William Holt (1897–1977) was a writer, painter, political activist, journalist and traveller. William was often seen riding his white horse Trigger around Todmorden and other local areas.

Keyboardist Keith Emerson (1944–2016), founder member of UK progressive rock groups the Nice and Emerson, Lake & Palmer, was born in the town while the family was evacuated from the south coast.

John Helliwell, another Todmorden-born musician, was saxophonist in the band Supertramp.

Dale Hibbert, original bassist with the Smiths, author of Boy Interrupted.

Geoff Love (1917–1991), the big band leader, was born in Todmorden.

John Kettley (born 1952), the former BBC weatherman, grew up in Todmorden.

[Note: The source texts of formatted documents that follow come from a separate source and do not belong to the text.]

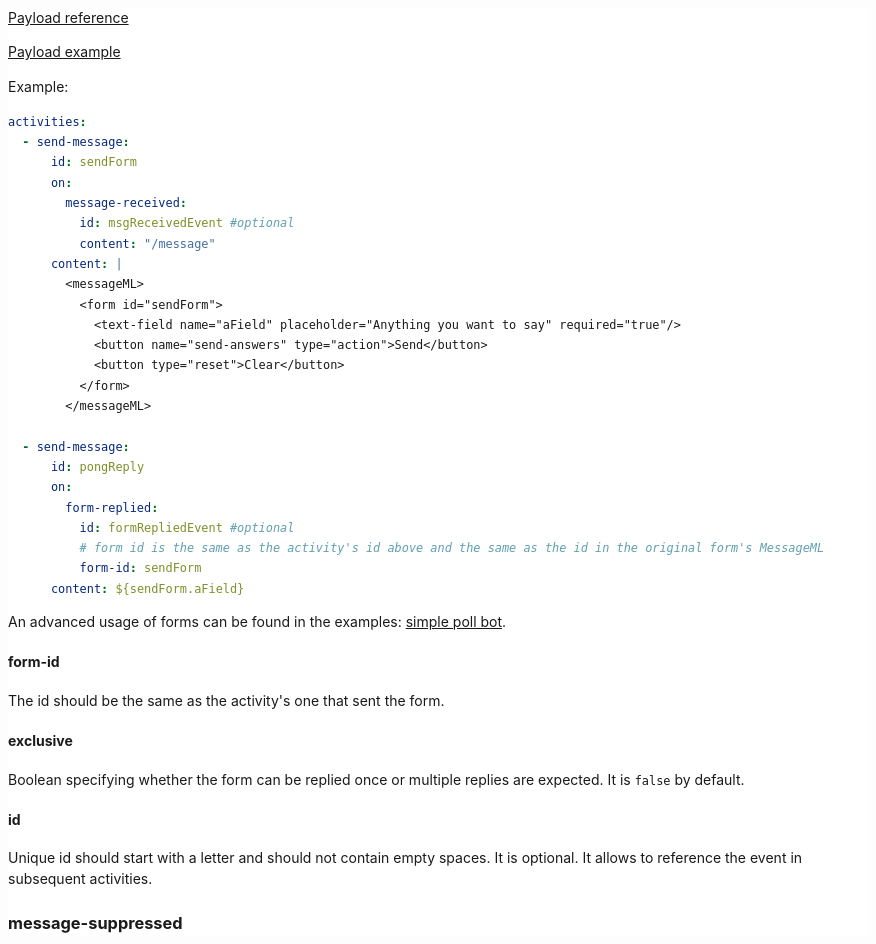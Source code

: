[Payload reference](https://javadoc.io/doc/org.finos.symphony.bdk/symphony-bdk-core/latest/com/symphony/bdk/gen/api/model/V4SymphonyElementsAction.html)

[Payload example](https://docs.developers.symphony.com/building-bots-on-symphony/datafeed/real-time-events#symphony-elements-action)

Example:

```yaml
activities:
  - send-message:
      id: sendForm
      on:
        message-received:
          id: msgReceivedEvent #optional
          content: "/message"
      content: |
        <messageML>
          <form id="sendForm">
            <text-field name="aField" placeholder="Anything you want to say" required="true"/>
            <button name="send-answers" type="action">Send</button>
            <button type="reset">Clear</button>
          </form>
        </messageML>

  - send-message:
      id: pongReply
      on:
        form-replied:
          id: formRepliedEvent #optional
          # form id is the same as the activity's id above and the same as the id in the original form's MessageML
          form-id: sendForm
      content: ${sendForm.aField}
```

An advanced usage of forms can be found in the examples: [simple poll bot](./examples/poll-bot.swadl.yaml).

#### form-id

The id should be the same as the activity's one that sent the form.

#### exclusive

Boolean specifying whether the form can be replied once or multiple replies are expected. It is `false` by default.

#### id

Unique id should start with a letter and should not contain empty spaces. It is optional. It allows to reference the
event in subsequent activities.

### message-suppressed
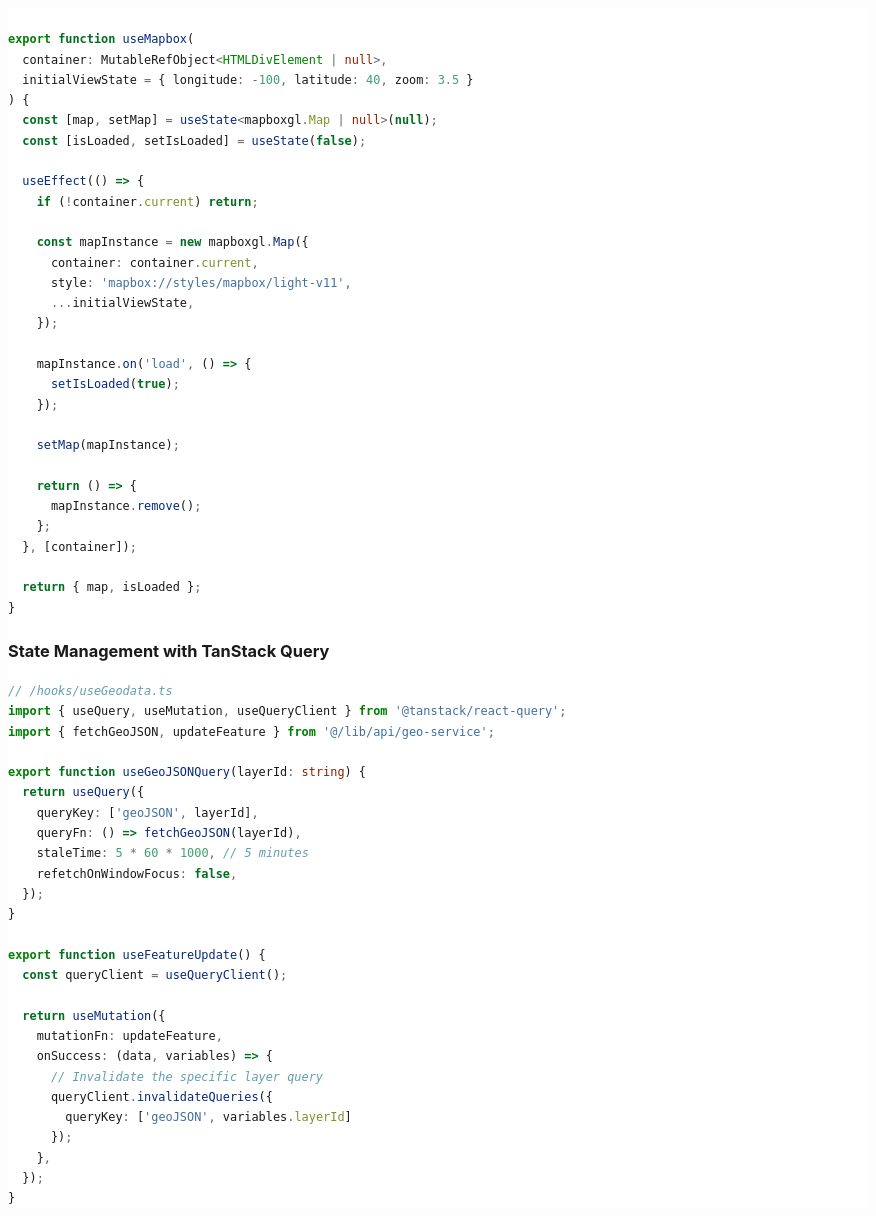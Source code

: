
 ```typescript

export function useMapbox(
  container: MutableRefObject<HTMLDivElement | null>,
  initialViewState = { longitude: -100, latitude: 40, zoom: 3.5 }
) {
  const [map, setMap] = useState<mapboxgl.Map | null>(null);
  const [isLoaded, setIsLoaded] = useState(false);
  
  useEffect(() => {
    if (!container.current) return;
    
    const mapInstance = new mapboxgl.Map({
      container: container.current,
      style: 'mapbox://styles/mapbox/light-v11',
      ...initialViewState,
    });
    
    mapInstance.on('load', () => {
      setIsLoaded(true);
    });
    
    setMap(mapInstance);
    
    return () => {
      mapInstance.remove();
    };
  }, [container]);
  
  return { map, isLoaded };
}
```

### State Management with TanStack Query

```typescript
// /hooks/useGeodata.ts
import { useQuery, useMutation, useQueryClient } from '@tanstack/react-query';
import { fetchGeoJSON, updateFeature } from '@/lib/api/geo-service';

export function useGeoJSONQuery(layerId: string) {
  return useQuery({
    queryKey: ['geoJSON', layerId],
    queryFn: () => fetchGeoJSON(layerId),
    staleTime: 5 * 60 * 1000, // 5 minutes
    refetchOnWindowFocus: false,
  });
}

export function useFeatureUpdate() {
  const queryClient = useQueryClient();
  
  return useMutation({
    mutationFn: updateFeature,
    onSuccess: (data, variables) => {
      // Invalidate the specific layer query
      queryClient.invalidateQueries({ 
        queryKey: ['geoJSON', variables.layerId] 
      });
    },
  });
}
```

Tim Benjamin (born 1975), the composer, lives in Todmorden, and the world premiere of his opera Emily was given at the town's Hippodrome Theatre in 2013.

===Sport===
England Test cricketers Peter Lever (born 1940) and Derek Shackleton (1924–2007) were originally from Todmorden.

===Other===
Harold Shipman, the general practitioner (GP) who is believed to have killed over 200 patients in the 1970s, 1980s and 1990s, claimed at least one of his victims while working as a doctor at the Abraham Ormerod Medical Centre between March 1974 and September 1975. His first known victim, 70-year-old Eva Lyons, lived at Keswick Close in the town. Shipman had initially been charged with 15 murders committed around Hyde, Greater Manchester, between 1995 and 1998 when he went on trial in late 1999, but Lyons was only identified as a victim of Shipman when the inquiry into his crimes was completed in July 2002 by Dame Janet Smith. Shipman was found guilty on 31 January 2000 and hanged himself at HM Wakefield Prison on 13 January 2004.